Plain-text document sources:
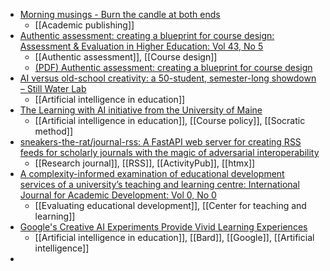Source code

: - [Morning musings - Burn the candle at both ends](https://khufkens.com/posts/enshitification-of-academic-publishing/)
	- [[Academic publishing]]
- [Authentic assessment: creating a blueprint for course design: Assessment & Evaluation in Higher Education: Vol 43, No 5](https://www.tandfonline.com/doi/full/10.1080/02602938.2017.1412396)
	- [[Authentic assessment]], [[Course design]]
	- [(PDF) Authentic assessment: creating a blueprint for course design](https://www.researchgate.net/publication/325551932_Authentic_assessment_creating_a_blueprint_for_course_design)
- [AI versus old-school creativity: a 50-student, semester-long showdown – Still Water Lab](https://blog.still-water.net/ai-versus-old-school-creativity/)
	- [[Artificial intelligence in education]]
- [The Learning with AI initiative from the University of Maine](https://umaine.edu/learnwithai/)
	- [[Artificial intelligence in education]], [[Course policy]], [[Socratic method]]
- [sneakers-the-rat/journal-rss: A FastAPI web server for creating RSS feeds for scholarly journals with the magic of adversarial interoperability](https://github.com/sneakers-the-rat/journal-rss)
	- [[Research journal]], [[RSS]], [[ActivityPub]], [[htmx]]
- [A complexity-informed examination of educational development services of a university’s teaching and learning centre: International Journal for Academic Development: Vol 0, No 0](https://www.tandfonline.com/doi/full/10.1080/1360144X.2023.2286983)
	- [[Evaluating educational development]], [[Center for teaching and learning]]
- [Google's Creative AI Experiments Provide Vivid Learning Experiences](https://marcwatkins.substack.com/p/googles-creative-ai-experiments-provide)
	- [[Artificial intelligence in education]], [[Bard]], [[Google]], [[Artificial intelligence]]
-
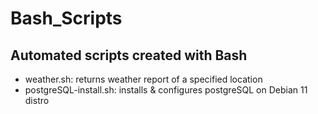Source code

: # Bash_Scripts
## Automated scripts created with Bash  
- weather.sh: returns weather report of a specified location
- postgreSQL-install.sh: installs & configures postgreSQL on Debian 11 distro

--

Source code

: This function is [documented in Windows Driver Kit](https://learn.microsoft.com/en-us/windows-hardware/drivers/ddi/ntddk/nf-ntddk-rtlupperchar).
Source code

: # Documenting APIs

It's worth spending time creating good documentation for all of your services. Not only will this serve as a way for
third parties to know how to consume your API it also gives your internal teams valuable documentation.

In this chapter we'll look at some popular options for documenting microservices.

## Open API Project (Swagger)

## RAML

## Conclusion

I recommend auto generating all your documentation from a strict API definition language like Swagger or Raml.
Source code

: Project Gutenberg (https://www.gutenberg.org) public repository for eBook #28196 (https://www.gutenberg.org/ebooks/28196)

---

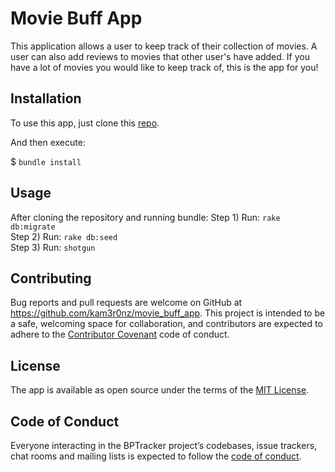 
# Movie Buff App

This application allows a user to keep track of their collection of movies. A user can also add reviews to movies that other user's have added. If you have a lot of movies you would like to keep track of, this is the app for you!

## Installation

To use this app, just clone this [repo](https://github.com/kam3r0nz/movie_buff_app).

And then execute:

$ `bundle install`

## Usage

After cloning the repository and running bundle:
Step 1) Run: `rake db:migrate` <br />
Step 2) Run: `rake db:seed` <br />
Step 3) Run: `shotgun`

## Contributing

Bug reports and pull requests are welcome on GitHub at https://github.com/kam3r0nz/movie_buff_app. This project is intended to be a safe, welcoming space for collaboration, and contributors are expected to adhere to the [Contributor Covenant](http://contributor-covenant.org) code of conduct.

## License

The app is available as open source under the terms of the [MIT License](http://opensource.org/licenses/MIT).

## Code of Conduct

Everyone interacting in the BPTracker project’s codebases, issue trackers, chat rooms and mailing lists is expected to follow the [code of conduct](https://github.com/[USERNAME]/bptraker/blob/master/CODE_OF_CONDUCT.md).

## TASK INSTRUCTIONS
Filter the records above for lines containing the word "development", and copy those lines.

## WRITTEN RESPONSE
- [A complexity-informed examination of educational development services of a university’s teaching and learning centre: International Journal for Academic Development: Vol 0, No 0](https://www.tandfonline.com/doi/full/10.1080/1360144X.2023.2286983)
	- [[Evaluating educational development]], [[Center for teaching and learning]]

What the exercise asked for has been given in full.